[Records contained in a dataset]

● ● ● ●

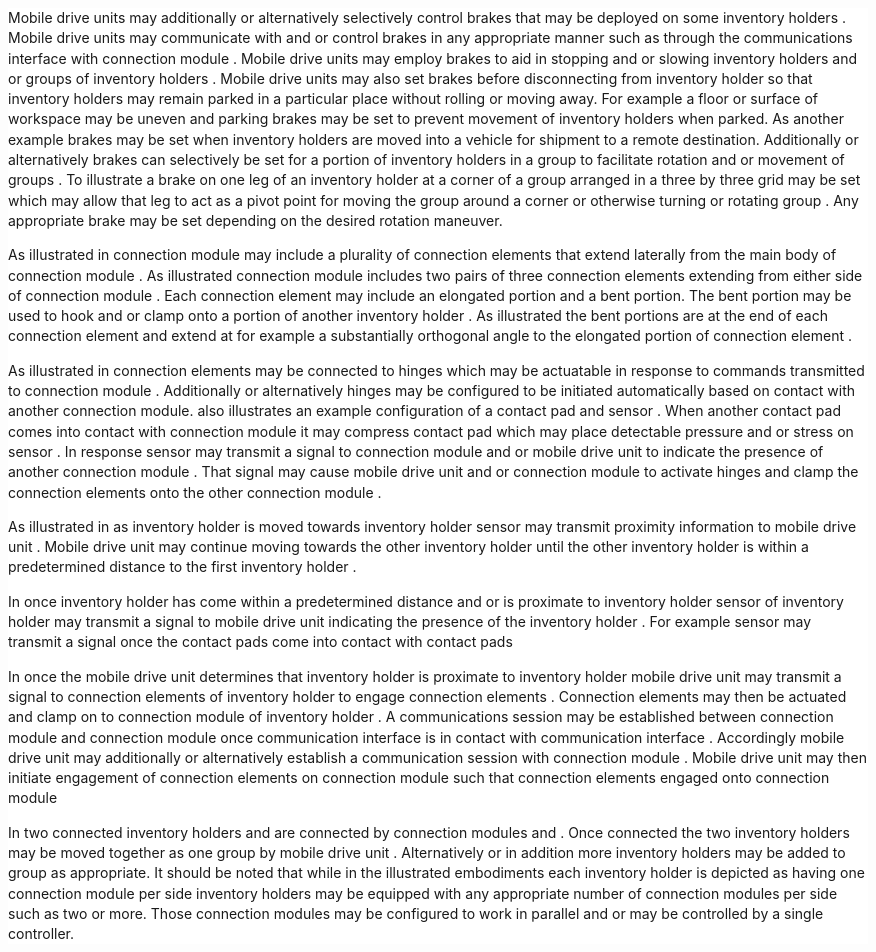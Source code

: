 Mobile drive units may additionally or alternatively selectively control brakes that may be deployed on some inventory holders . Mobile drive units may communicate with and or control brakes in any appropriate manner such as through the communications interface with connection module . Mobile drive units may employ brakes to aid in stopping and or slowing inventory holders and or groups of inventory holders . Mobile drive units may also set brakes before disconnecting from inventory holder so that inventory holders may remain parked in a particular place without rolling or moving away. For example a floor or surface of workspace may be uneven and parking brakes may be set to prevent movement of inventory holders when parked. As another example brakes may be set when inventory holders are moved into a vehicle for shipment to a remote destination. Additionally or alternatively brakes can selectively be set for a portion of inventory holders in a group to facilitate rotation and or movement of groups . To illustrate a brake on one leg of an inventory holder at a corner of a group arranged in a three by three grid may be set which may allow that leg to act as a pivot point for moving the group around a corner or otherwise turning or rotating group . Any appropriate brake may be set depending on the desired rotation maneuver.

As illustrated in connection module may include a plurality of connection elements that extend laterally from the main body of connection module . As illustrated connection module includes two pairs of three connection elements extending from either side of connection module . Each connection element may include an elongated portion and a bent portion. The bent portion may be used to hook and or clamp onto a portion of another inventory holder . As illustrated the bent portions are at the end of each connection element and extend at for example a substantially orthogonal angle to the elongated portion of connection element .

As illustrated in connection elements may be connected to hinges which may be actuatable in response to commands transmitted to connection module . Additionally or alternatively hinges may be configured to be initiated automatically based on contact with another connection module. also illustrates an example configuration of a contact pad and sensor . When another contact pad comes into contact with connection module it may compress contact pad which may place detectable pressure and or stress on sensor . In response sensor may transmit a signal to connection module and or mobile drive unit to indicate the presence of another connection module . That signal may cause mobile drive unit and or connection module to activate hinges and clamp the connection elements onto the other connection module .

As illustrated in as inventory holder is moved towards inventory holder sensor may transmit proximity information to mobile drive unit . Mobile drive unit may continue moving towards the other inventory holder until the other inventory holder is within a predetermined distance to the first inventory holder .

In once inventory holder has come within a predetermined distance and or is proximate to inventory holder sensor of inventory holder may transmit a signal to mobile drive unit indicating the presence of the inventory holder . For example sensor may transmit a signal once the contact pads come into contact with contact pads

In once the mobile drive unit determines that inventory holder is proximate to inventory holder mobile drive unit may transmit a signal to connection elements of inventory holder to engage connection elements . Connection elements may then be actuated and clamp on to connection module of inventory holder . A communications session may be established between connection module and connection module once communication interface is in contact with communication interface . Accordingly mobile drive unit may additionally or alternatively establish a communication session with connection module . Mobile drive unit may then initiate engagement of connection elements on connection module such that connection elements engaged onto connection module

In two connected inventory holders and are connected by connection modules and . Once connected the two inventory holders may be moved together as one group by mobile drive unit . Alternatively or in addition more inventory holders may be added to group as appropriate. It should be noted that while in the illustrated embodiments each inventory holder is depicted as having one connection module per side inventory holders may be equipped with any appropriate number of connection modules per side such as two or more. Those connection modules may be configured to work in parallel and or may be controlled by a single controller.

● ● ● ●

Task to complete: With no pictures included, write out the entries exactly.

Response to the exercise:
Source code

: Mobile drive units may additionally or alternatively selectively control brakes that may be deployed on some inventory holders . Mobile drive units may communicate with and or control brakes in any appropriate manner such as through the communications interface with connection module . Mobile drive units may employ brakes to aid in stopping and or slowing inventory holders and or groups of inventory holders . Mobile drive units may also set brakes before disconnecting from inventory holder so that inventory holders may remain parked in a particular place without rolling or moving away. For example a floor or surface of workspace may be uneven and parking brakes may be set to prevent movement of inventory holders when parked. As another example brakes may be set when inventory holders are moved into a vehicle for shipment to a remote destination. Additionally or alternatively brakes can selectively be set for a portion of inventory holders in a group to facilitate rotation and or movement of groups . To illustrate a brake on one leg of an inventory holder at a corner of a group arranged in a three by three grid may be set which may allow that leg to act as a pivot point for moving the group around a corner or otherwise turning or rotating group . Any appropriate brake may be set depending on the desired rotation maneuver.

As illustrated in connection module may include a plurality of connection elements that extend laterally from the main body of connection module . As illustrated connection module includes two pairs of three connection elements extending from either side of connection module . Each connection element may include an elongated portion and a bent portion. The bent portion may be used to hook and or clamp onto a portion of another inventory holder . As illustrated the bent portions are at the end of each connection element and extend at for example a substantially orthogonal angle to the elongated portion of connection element .

As illustrated in connection elements may be connected to hinges which may be actuatable in response to commands transmitted to connection module . Additionally or alternatively hinges may be configured to be initiated automatically based on contact with another connection module. also illustrates an example configuration of a contact pad and sensor . When another contact pad comes into contact with connection module it may compress contact pad which may place detectable pressure and or stress on sensor . In response sensor may transmit a signal to connection module and or mobile drive unit to indicate the presence of another connection module . That signal may cause mobile drive unit and or connection module to activate hinges and clamp the connection elements onto the other connection module .

As illustrated in as inventory holder is moved towards inventory holder sensor may transmit proximity information to mobile drive unit . Mobile drive unit may continue moving towards the other inventory holder until the other inventory holder is within a predetermined distance to the first inventory holder .

In once inventory holder has come within a predetermined distance and or is proximate to inventory holder sensor of inventory holder may transmit a signal to mobile drive unit indicating the presence of the inventory holder . For example sensor may transmit a signal once the contact pads come into contact with contact pads

In once the mobile drive unit determines that inventory holder is proximate to inventory holder mobile drive unit may transmit a signal to connection elements of inventory holder to engage connection elements . Connection elements may then be actuated and clamp on to connection module of inventory holder . A communications session may be established between connection module and connection module once communication interface is in contact with communication interface . Accordingly mobile drive unit may additionally or alternatively establish a communication session with connection module . Mobile drive unit may then initiate engagement of connection elements on connection module such that connection elements engaged onto connection module

In two connected inventory holders and are connected by connection modules and . Once connected the two inventory holders may be moved together as one group by mobile drive unit . Alternatively or in addition more inventory holders may be added to group as appropriate. It should be noted that while in the illustrated embodiments each inventory holder is depicted as having one connection module per side inventory holders may be equipped with any appropriate number of connection modules per side such as two or more. Those connection modules may be configured to work in parallel and or may be controlled by a single controller.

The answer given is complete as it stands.